- Born: 1968 (age 57–58) Bombay, India
- Occupations: Film director, Writer
- Years active: 1998-present
- Known for: Bombay Boys (film) Of No Fixed Address (novel)

= Kaizad Gustad =

Indian film director and writer

Kaizad Gustad (born 1968) is an Indian film director and author based in Mumbai, India. He is best known for his 1998 comedy Bombay Boys. In his career as an author, he has written three books, Of No Fixed Address published in 1998 by HarperCollins, The Road to Mandalay and 7 Storeys.

==Early life==
Gustad was born in Bombay (now Mumbai) into a Parsi family. He has an older brother and a younger sister. He grew up on a farm in the outskirts of Wadi, a town in the Kalaburagi district of Karnataka, where his father and grandfather owned cinema theaters and a stone quarrying business. He first attended the Cathedral and John Connon School in Bombay and then studied at St. Paul's School, Darjeeling. At the age of sixteen, he moved along with his family to Sydney, Australia. He later attended New York University's Tisch School of the Arts to study film.
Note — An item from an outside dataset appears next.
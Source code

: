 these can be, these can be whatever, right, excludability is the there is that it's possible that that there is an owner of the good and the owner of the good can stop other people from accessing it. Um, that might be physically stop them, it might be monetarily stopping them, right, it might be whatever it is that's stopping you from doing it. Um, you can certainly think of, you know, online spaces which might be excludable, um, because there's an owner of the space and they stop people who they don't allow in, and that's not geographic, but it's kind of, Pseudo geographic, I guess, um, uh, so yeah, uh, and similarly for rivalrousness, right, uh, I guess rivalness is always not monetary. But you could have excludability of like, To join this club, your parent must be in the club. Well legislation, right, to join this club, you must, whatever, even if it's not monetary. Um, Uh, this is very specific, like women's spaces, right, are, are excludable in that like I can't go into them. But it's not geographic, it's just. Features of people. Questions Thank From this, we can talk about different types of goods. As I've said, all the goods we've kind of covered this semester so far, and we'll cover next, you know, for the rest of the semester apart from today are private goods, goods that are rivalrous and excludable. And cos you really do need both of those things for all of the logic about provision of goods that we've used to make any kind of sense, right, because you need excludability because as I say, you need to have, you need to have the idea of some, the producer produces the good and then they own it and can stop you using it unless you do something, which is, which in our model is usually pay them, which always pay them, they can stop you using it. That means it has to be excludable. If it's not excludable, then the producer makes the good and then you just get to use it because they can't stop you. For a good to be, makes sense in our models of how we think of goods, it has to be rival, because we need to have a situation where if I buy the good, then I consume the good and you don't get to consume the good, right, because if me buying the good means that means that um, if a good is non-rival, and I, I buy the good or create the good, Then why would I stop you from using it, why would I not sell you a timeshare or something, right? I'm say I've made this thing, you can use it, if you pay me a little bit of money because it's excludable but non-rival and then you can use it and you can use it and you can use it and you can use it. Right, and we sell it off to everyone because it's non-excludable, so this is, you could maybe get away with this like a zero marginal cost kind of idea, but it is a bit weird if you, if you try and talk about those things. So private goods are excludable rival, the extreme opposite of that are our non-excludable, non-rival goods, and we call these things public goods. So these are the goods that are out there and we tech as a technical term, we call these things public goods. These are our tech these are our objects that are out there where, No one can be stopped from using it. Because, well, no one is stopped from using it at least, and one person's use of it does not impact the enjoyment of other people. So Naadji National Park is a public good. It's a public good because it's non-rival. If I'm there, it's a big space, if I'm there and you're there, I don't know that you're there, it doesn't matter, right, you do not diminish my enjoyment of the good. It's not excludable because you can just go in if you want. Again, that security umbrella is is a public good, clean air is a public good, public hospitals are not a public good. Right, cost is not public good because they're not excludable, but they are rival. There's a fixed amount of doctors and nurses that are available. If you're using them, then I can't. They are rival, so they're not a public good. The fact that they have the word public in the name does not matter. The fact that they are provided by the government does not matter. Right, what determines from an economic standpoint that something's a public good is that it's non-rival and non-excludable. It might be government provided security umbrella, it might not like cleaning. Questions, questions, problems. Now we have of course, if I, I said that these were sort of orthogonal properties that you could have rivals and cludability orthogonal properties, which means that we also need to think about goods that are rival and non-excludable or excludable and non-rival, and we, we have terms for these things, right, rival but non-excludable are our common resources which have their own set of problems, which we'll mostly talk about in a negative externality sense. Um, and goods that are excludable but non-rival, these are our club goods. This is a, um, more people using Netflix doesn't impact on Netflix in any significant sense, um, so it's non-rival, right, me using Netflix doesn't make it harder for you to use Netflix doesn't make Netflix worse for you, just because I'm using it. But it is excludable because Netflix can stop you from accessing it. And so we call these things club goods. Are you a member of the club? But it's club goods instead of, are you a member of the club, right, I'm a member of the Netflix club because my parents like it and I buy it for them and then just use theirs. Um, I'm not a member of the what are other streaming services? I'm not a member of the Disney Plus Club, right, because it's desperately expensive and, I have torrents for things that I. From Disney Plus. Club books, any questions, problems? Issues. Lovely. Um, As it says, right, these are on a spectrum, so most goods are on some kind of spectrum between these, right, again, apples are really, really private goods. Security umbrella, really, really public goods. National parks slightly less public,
At the age of 18, Gustad left home and started traveling to different parts of the world. He kept a diary on his travels and called it "Of No Fixed Address," in reference to the fact that he had no fixed address for three years. He used this diary as the basis for his book of short stories entitled Of No Fixed Address, which was published in 1998.

==Career==

===1997 onwards===
At 28, Gustad wrote and directed his debut feature, Bombay Boys. It starred Rahul Bose, Tara Deshpande, Naseeruddin Shah and Naveen Andrews amongst others. It was a break out commercial and critical success, paving the way for independent cinema in India. It also travelled to several film festivals worldwide and premiered at the Toronto Film Festival in 1998, followed by the Vancouver and London Film Festivals. The film was nominated for best film at Verzaubert, Berlin.

Gustad's next film was the black-comedy thriller, Boom, which had an ensemble cast of Amitabh Bachchan, Zeenat Aman, Jackie Shroff, Gulshan Grover, Javed Jaffrey along with the debut of the supermodels Padma Lakshmi, Madhu Sapre and Katrina Kaif, who were the female leads of the film. It opened to highly negative reviews and was criticized for its profanity and misogyny.

===Later films===
Gustad's third film, Bombil and Beatrice, was a British arthouse film made in English. His fourth film was Jackpot, a film set in a casino in Goa, which starred Sachin Joshi, Sunny Leone, and Naseeruddin Shah. It released worldwide in 2013.

==Incidents==
In May 2010, Gustad was found guilty of negligence leading to the death of Nadia Khan, an assistant producer working on the set of his film Mumbai Central. Khan was struck by a train near Mumbai's Mahalaxmi station during shooting in May 2004.

==Personal life==
Gustad dated Miss World Diana Hayden in 1998, during the release of Bombay Boys. In January 2004, he married Alexandra Ritt, an American woman. He has two sons, Zahaan and Zakary.